THE DATA —
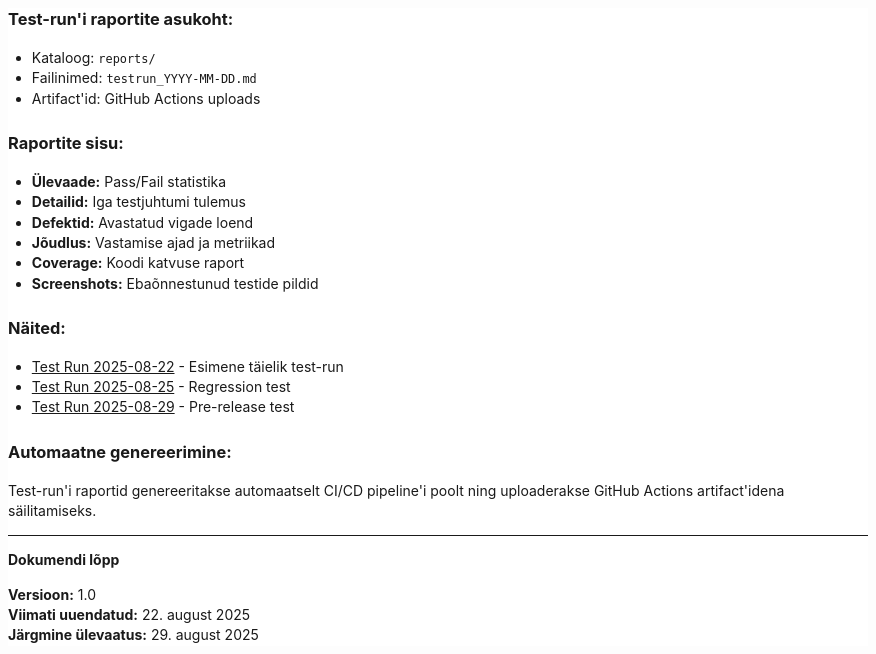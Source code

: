 ### Test-run'i raportite asukoht:
- Kataloog: `reports/`
- Failinimed: `testrun_YYYY-MM-DD.md`
- Artifact'id: GitHub Actions uploads

### Raportite sisu:
- **Ülevaade:** Pass/Fail statistika
- **Detailid:** Iga testjuhtumi tulemus
- **Defektid:** Avastatud vigade loend
- **Jõudlus:** Vastamise ajad ja metriikad
- **Coverage:** Koodi katvuse raport
- **Screenshots:** Ebaõnnestunud testide pildid

### Näited:
- [Test Run 2025-08-22](../reports/testrun_2025-08-22.md) - Esimene täielik test-run
- [Test Run 2025-08-25](../reports/testrun_2025-08-25.md) - Regression test
- [Test Run 2025-08-29](../reports/testrun_2025-08-29.md) - Pre-release test

### Automaatne genereerimine:
Test-run'i raportid genereeritakse automaatselt CI/CD pipeline'i poolt ning uploaderakse GitHub Actions artifact'idena säilitamiseks.

---

**Dokumendi lõpp**

**Versioon:** 1.0  
**Viimati uuendatud:** 22. august 2025  
**Järgmine ülevaatus:** 29. august 2025
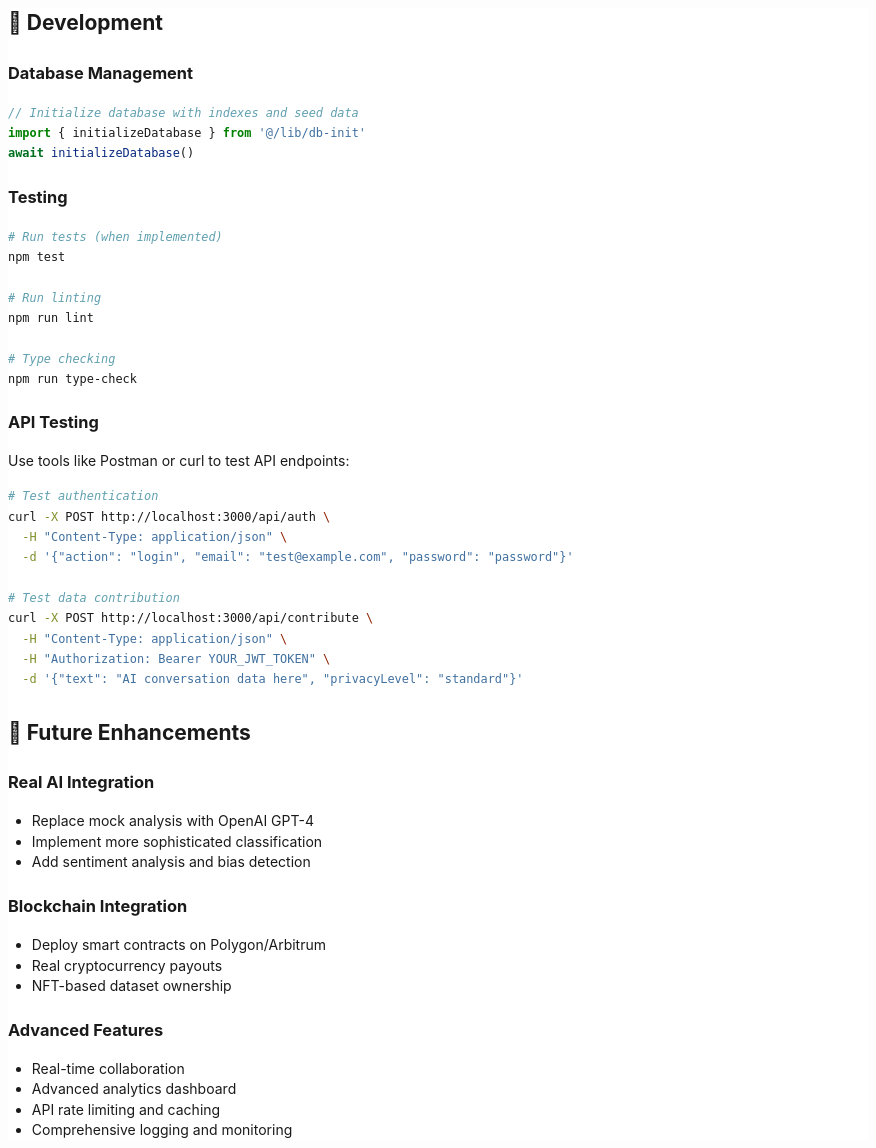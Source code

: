 ## 🔧 Development

### Database Management
```typescript
// Initialize database with indexes and seed data
import { initializeDatabase } from '@/lib/db-init'
await initializeDatabase()
```

### Testing
```bash
# Run tests (when implemented)
npm test

# Run linting
npm run lint

# Type checking
npm run type-check
```

### API Testing
Use tools like Postman or curl to test API endpoints:

```bash
# Test authentication
curl -X POST http://localhost:3000/api/auth \
  -H "Content-Type: application/json" \
  -d '{"action": "login", "email": "test@example.com", "password": "password"}'

# Test data contribution
curl -X POST http://localhost:3000/api/contribute \
  -H "Content-Type: application/json" \
  -H "Authorization: Bearer YOUR_JWT_TOKEN" \
  -d '{"text": "AI conversation data here", "privacyLevel": "standard"}'
```

## 🔮 Future Enhancements

### Real AI Integration
- Replace mock analysis with OpenAI GPT-4
- Implement more sophisticated classification
- Add sentiment analysis and bias detection

### Blockchain Integration
- Deploy smart contracts on Polygon/Arbitrum
- Real cryptocurrency payouts
- NFT-based dataset ownership

### Advanced Features
- Real-time collaboration
- Advanced analytics dashboard
- API rate limiting and caching
- Comprehensive logging and monitoring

ACTIVITY — Transcribe all the data word for word; the images stay out.

WORKED SOLUTION —
Source code

: ### Test-run'i raportite asukoht:
- Kataloog: `reports/`
- Failinimed: `testrun_YYYY-MM-DD.md`
- Artifact'id: GitHub Actions uploads

### Raportite sisu:
- **Ülevaade:** Pass/Fail statistika
- **Detailid:** Iga testjuhtumi tulemus
- **Defektid:** Avastatud vigade loend
- **Jõudlus:** Vastamise ajad ja metriikad
- **Coverage:** Koodi katvuse raport
- **Screenshots:** Ebaõnnestunud testide pildid

### Näited:
- [Test Run 2025-08-22](../reports/testrun_2025-08-22.md) - Esimene täielik test-run
- [Test Run 2025-08-25](../reports/testrun_2025-08-25.md) - Regression test
- [Test Run 2025-08-29](../reports/testrun_2025-08-29.md) - Pre-release test

### Automaatne genereerimine:
Test-run'i raportid genereeritakse automaatselt CI/CD pipeline'i poolt ning uploaderakse GitHub Actions artifact'idena säilitamiseks.

---

**Dokumendi lõpp**

**Versioon:** 1.0  
**Viimati uuendatud:** 22. august 2025  
**Järgmine ülevaatus:** 29. august 2025
Source code

: ## 🔧 Development

### Database Management
```typescript
// Initialize database with indexes and seed data
import { initializeDatabase } from '@/lib/db-init'
await initializeDatabase()
```

### Testing
```bash
# Run tests (when implemented)
npm test

# Run linting
npm run lint

# Type checking
npm run type-check
```

### API Testing
Use tools like Postman or curl to test API endpoints:

```bash
# Test authentication
curl -X POST http://localhost:3000/api/auth \
  -H "Content-Type: application/json" \
  -d '{"action": "login", "email": "test@example.com", "password": "password"}'

# Test data contribution
curl -X POST http://localhost:3000/api/contribute \
  -H "Content-Type: application/json" \
  -H "Authorization: Bearer YOUR_JWT_TOKEN" \
  -d '{"text": "AI conversation data here", "privacyLevel": "standard"}'
```

## 🔮 Future Enhancements

### Real AI Integration
- Replace mock analysis with OpenAI GPT-4
- Implement more sophisticated classification
- Add sentiment analysis and bias detection

### Blockchain Integration
- Deploy smart contracts on Polygon/Arbitrum
- Real cryptocurrency payouts
- NFT-based dataset ownership

### Advanced Features
- Real-time collaboration
- Advanced analytics dashboard
- API rate limiting and caching
- Comprehensive logging and monitoring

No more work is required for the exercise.